● **The task**
What lines in the records below hold the string "public"? Please show them.

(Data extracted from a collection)
◆ ◆ ◆ ◆ ◆ ◆ ◆
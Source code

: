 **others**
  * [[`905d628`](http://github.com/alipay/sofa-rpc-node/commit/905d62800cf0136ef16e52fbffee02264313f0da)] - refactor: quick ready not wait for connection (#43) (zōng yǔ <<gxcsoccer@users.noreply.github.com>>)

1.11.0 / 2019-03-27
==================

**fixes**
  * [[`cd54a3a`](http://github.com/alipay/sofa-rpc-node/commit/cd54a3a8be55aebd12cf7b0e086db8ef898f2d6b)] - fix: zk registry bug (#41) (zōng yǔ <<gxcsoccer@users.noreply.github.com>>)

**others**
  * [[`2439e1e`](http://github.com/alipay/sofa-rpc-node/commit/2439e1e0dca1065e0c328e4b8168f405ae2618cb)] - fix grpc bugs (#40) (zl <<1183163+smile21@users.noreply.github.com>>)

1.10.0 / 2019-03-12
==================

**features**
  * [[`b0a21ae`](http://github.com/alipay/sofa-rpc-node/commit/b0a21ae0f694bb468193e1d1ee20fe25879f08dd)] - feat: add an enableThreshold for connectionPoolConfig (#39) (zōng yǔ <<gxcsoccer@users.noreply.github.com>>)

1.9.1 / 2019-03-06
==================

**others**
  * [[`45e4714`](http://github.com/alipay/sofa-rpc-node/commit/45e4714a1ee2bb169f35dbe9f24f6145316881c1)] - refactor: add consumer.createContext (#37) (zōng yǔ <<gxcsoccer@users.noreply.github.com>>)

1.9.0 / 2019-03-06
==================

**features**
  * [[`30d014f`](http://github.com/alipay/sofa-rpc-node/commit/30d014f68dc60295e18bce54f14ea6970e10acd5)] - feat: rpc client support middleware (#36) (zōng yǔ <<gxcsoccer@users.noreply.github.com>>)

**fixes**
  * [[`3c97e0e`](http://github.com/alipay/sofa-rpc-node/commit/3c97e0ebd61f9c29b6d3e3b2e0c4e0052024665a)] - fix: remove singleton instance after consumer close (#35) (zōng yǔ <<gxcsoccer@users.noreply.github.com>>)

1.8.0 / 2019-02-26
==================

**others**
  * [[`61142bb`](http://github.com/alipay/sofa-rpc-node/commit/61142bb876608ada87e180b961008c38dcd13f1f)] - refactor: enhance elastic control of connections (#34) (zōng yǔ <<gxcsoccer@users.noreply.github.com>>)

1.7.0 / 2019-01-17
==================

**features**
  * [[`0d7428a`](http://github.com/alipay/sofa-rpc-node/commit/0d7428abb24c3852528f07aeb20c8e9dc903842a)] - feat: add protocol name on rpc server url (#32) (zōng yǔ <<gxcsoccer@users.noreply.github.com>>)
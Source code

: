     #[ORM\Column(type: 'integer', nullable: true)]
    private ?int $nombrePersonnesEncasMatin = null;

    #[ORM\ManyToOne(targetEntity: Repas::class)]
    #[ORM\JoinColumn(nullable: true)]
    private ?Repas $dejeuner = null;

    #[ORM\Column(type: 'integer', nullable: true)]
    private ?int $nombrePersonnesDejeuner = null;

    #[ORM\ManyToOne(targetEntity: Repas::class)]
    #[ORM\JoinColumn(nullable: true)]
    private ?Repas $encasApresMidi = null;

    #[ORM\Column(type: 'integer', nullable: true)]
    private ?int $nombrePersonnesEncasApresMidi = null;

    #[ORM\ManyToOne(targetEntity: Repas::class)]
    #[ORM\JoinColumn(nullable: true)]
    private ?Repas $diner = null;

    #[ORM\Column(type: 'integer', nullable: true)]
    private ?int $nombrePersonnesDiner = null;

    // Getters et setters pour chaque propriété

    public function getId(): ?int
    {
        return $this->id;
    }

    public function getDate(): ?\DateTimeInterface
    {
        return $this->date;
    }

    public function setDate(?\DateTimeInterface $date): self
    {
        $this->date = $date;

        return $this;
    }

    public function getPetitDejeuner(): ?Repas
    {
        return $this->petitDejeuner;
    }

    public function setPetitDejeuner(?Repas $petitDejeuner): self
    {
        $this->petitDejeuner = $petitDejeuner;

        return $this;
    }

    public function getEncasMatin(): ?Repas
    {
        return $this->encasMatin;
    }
◆ ◆ ◆ ◆ ◆ ◆ ◆
● **Response to this task**
    public function getId(): ?int
    public function getDate(): ?\DateTimeInterface
    public function setDate(?\DateTimeInterface $date): self
    public function getPetitDejeuner(): ?Repas
    public function setPetitDejeuner(?Repas $petitDejeuner): self
    public function getEncasMatin(): ?Repas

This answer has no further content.